Only lines holding "textbf" are wanted; copy each of them from the records below.
---------- RECORDS FOR THIS TASK
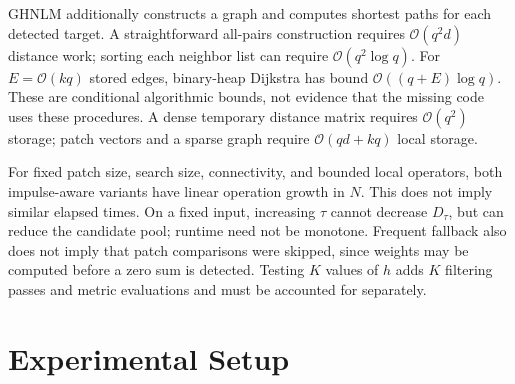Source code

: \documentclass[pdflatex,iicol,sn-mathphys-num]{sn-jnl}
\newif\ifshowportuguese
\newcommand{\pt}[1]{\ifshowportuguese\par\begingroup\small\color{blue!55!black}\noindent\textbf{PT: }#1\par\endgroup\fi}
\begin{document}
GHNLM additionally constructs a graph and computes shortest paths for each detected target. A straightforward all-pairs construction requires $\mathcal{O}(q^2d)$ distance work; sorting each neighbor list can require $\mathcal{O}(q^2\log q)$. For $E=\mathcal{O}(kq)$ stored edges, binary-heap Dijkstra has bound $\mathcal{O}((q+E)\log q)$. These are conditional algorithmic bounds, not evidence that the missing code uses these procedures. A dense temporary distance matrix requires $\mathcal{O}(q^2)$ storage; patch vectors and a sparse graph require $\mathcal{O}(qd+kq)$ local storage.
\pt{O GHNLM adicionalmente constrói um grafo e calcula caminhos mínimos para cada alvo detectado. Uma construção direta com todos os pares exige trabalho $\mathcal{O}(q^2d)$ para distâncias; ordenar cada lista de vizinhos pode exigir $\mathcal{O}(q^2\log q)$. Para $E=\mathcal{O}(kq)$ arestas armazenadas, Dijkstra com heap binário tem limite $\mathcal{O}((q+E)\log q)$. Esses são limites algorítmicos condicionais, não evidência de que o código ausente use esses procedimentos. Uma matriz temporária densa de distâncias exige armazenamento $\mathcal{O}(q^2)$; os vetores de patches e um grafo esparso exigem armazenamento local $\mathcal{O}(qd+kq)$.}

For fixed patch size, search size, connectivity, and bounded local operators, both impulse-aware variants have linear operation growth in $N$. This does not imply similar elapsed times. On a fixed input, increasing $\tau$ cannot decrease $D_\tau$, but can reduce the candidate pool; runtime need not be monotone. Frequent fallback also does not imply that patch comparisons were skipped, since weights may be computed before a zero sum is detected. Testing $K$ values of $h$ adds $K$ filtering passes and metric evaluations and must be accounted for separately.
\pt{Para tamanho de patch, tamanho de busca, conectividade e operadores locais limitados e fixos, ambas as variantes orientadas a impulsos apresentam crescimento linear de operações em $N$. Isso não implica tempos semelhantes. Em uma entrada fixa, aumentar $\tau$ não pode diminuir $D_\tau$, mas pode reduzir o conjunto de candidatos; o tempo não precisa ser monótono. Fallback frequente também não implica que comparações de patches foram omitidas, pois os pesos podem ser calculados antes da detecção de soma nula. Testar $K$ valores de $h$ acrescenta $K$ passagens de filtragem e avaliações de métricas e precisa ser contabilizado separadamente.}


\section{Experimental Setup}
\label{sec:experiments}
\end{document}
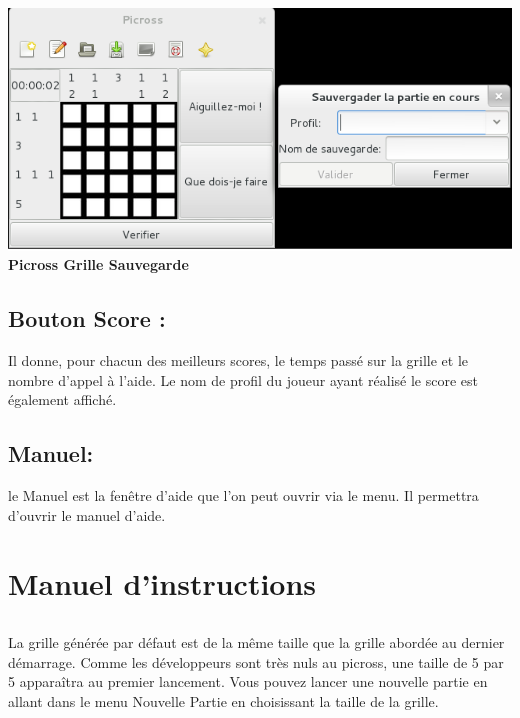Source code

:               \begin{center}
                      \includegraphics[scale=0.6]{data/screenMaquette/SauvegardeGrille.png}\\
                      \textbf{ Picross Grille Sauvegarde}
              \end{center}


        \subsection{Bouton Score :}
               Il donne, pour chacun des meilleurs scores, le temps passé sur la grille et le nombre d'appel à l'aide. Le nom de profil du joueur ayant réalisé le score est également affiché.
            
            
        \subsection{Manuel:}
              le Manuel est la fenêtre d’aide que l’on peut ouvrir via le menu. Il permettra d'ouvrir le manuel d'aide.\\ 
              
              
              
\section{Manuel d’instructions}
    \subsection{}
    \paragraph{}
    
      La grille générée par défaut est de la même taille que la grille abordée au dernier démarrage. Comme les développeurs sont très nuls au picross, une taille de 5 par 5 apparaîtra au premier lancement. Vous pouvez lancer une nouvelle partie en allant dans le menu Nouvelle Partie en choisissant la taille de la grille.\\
--------------------
OUTPUT.
\newcommand{\pt}[1]{\ifshowportuguese\par\begingroup\small\color{blue!55!black}\noindent\textbf{PT: }#1\par\endgroup\fi}
                      \textbf{ Picross Grille Sauvegarde}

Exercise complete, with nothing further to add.